Conversations behind the scenes with the DALMOOC have turned to looking at the kind of feedback we have been getting on the course. George Siemens shared some of the things that he learned the first week. His post also deals with some of the feedback we have received.

The hard part with dealing with feedback is that most of us end up with a skewed view of it after a while. Positive feedback is usually pretty general and therefore easy to forget because its not very specific. Everything from “this looks great!” to “I am loving this!” to “I really like what you are doing here” serves as great feedback, but because of the general nature and lack of specifics tend to be easily forgotten. Negative feedback tends to be specific and direct. This makes it a lot easier to remember. People will tell you exactly what they don’t like and a dozen reasons why they don’t like it.

Because of this skew, the negative feedback tends to stick in our mind more easily and we also tend to get the impression that there is more negative than positive. This becomes a problem when we begin to make design decisions based on gut feelings rather than hard numbers. If you count up the positive and negative feedback, which one is higher? If you take a qualitative look at what was said, is there anything helpful either way? Saying “I love this” really just indicates a personal preference more than an actual analysis that a designer should take into consideration. In the same way, “I don’t like this” is also really just a personal preference that really doesn’t tell us much about design. Learning is not all puppy dogs and fairy tales – sometimes you have to create situations where learners have to choose to stretch and grow in order to learn. There is nothing wrong with some struggle in learning. Often, complaints about learners not liking something are actually good indicators that your design is successful.

If you disagree, that is fine. But don’t design anything that involves group work. A lot of people hate group work and if you create a lesson that requires group work, you have just acknowledged that sometimes you have to struggle through group dynamics in order to learn whether you like it or not :)

But sometimes when someone says “I don’t know what to do with this tool!” what they are really saying is “I am not sure what to do and I don’t want to try because in the past there have been huge penalties for trying and getting it wrong on the first try!” This is a sad indication of our educational systems in general.
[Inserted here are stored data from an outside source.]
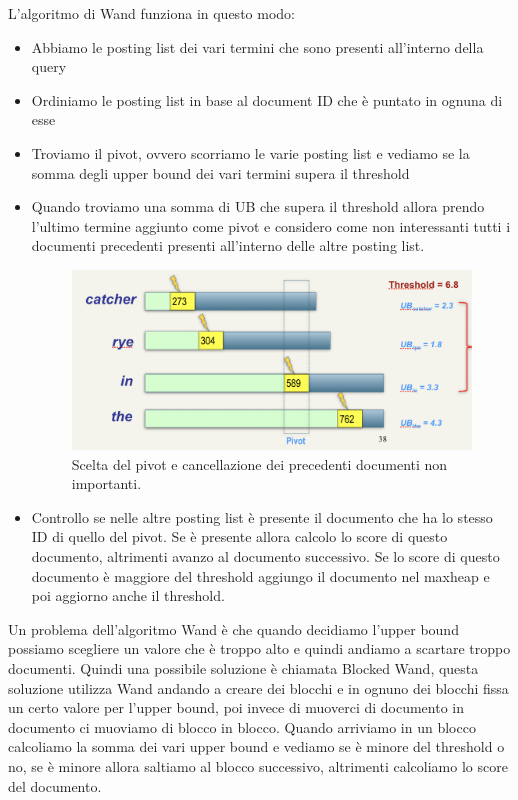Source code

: \documentclass[14pt]{extreport}
\begin{document}
L'algoritmo di Wand funziona in questo modo:
\begin{itemize}
    \item Abbiamo le posting list dei vari termini che sono presenti all'interno della query
    \item Ordiniamo le posting list in base al document ID che è puntato in ognuna di esse
    \item Troviamo il pivot, ovvero scorriamo le varie posting list e vediamo se la somma degli upper bound dei vari termini supera il threshold
    \item Quando troviamo una somma di UB che supera il threshold allora prendo l'ultimo termine aggiunto come pivot e considero come non interessanti tutti i documenti precedenti presenti all'interno delle altre posting list.
    
\begin{figure}[h!]
  \includegraphics[width=\linewidth]{Wand.png}
  \caption{Scelta del pivot e cancellazione dei precedenti documenti non importanti.}
\end{figure}

    \item Controllo se nelle altre posting list è presente il documento che ha lo stesso ID di quello del pivot. Se è presente allora calcolo lo score di questo documento, altrimenti avanzo al documento successivo. Se lo score di questo documento è maggiore del threshold aggiungo il documento nel maxheap e poi aggiorno anche il threshold.
\end{itemize}

Un problema dell'algoritmo Wand è che quando decidiamo l'upper bound possiamo scegliere un valore che è troppo alto e quindi andiamo a scartare troppo documenti.
Quindi una possibile soluzione è chiamata Blocked Wand, questa soluzione utilizza Wand andando a creare dei blocchi e in ognuno dei blocchi fissa un certo valore per l'upper bound, poi invece di muoverci di documento in documento ci muoviamo di blocco in blocco.
Quando arriviamo in un blocco calcoliamo la somma dei vari upper bound e vediamo se è minore del threshold o no, se è minore allora saltiamo al blocco successivo, altrimenti calcoliamo lo score del documento.
\end{document}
We don’t make it okay to experiment, fail, and learn from failure.  The reason so many people demand more tutorials, more hand-holding, more guidance is not because they afraid of chaos as much as they are afraid that they will get their hand slapped for not getting it right the first time. This is likely due to it almost always happening in the past.
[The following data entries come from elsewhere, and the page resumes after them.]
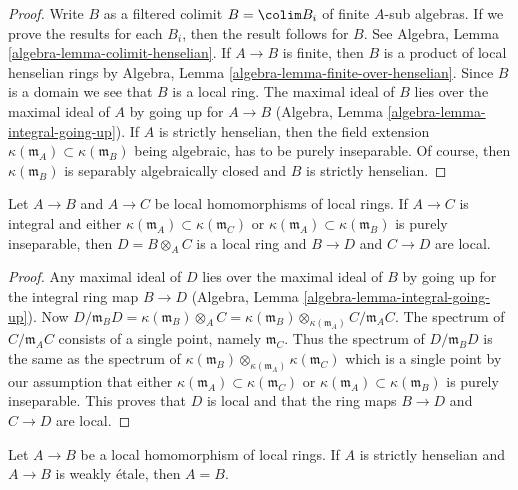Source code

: \begin{proof}
Write $B$ as a filtered colimit $B = \colim B_i$ of finite $A$-sub algebras.
If we prove the results for each $B_i$, then the result follows for $B$.
See Algebra, Lemma \ref{algebra-lemma-colimit-henselian}.
If $A \to B$ is finite, then $B$ is a product of local henselian rings by
Algebra, Lemma \ref{algebra-lemma-finite-over-henselian}.
Since $B$ is a domain we see that $B$ is a local ring.
The maximal ideal of $B$ lies over the maximal ideal of $A$ by
going up for $A \to B$ (Algebra, Lemma \ref{algebra-lemma-integral-going-up}).
If $A$ is strictly henselian, then the field extension
$\kappa(\mathfrak m_A) \subset \kappa(\mathfrak m_B)$
being algebraic, has to be purely inseparable.
Of course, then $\kappa(\mathfrak m_B)$ is separably algebraically
closed and $B$ is strictly henselian.
\end{proof}

\begin{lemma}
\label{lemma-local-tensor-with-integral}
Let $A \to B$ and $A \to C$ be local homomorphisms of local rings.
If $A \to C$ is integral and either
$\kappa(\mathfrak m_A) \subset \kappa(\mathfrak m_C)$ or
$\kappa(\mathfrak m_A) \subset \kappa(\mathfrak m_B)$ is purely
inseparable, then $D = B \otimes_A C$ is a local ring and
$B \to D$ and $C \to D$ are local.
\end{lemma}

\begin{proof}
Any maximal ideal of $D$ lies over the maximal ideal of $B$ by
going up for the integral ring map
$B \to D$ (Algebra, Lemma \ref{algebra-lemma-integral-going-up}).
Now $D/\mathfrak m_B D = \kappa(\mathfrak m_B) \otimes_A C =
\kappa(\mathfrak m_B) \otimes_{\kappa(\mathfrak m_A)} C/\mathfrak m_A C$.
The spectrum of $C/\mathfrak m_A C$ consists of a
single point, namely $\mathfrak m_C$. Thus the spectrum of
$D/\mathfrak m_B D$ is the same as the spectrum of
$\kappa(\mathfrak m_B) \otimes_{\kappa(\mathfrak m_A)} \kappa(\mathfrak m_C)$
which is a single point by our assumption that either
$\kappa(\mathfrak m_A) \subset \kappa(\mathfrak m_C)$ or
$\kappa(\mathfrak m_A) \subset \kappa(\mathfrak m_B)$ is purely
inseparable. This proves that $D$ is local and that the ring maps
$B \to D$ and $C \to D$ are local.
\end{proof}

\begin{theorem}[Olivier]
\label{theorem-olivier}
Let $A \to B$ be a local homomorphism of local rings.
If $A$ is strictly henselian and $A \to B$ is weakly \'etale, then
$A = B$.
\end{theorem}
So in something like DALMOOC, where you are free to get in and experiment and fail as much as you want to, most of us have been conditioned to panic in that kind of scenario. That’s what our excessive focus on instructivism does to us as a society. People are afraid to play around and possibly fail for a while. They want to know the one right way to do something, with 10 easy steps for doing it right the first time.

So, in a lot of ways, much of the feedback we are getting is along the lines of “who moved my cheese?” And that was expected. We are trying to jump in and explain things to those who are confused as much as possible. We are hoping that those who are bringing up personal preferences as negatives will see that we had to design for the widest range of learners. Or maybe to see that if they still figured something out, that this thing actually worked as designed (because its not always about personal preferences as much as learning).

But, to be quite honest, an objective examination of all feedback would seem to indicate that most of it is positive. Many of you like the challenges and the struggles. That is great – you get it. Most of the positive and negative feedback is along the lines of personal preferences – you don’t like rollover effects, you love Bazaar, this optional assignment is too hard, this required one is too easy. I’ll continue blogging on design decisions to clarify why they were made – not to justify them as right (instructional design is rarely about black and white, right and wrong decisions anyways), but to explain why they were made. And there are some genuine complaints about confusion that we are addressing.

Just as us instructors and designers can develop a negative skew, so can the learners. They can see a few specific negative tweets in a sea of general positive tweets and start to think “wow – maybe I should be having more problems?” Don’t worry – most people are doing just fine. Problems, praises, issues, suggestions, and complaints are welcome, but just remember they don’t necessarily apply to you as a learner. You are free to love or hate any part of the course you wish. You are also free to pick and choose the parts of the course you participate in, so don’t waste time with something that isn’t working for you. But also be careful not to label something as “not working for you” just because you don’t like it or are struggling with it. Sometimes the struggle is the exact thing that you need in order to learn.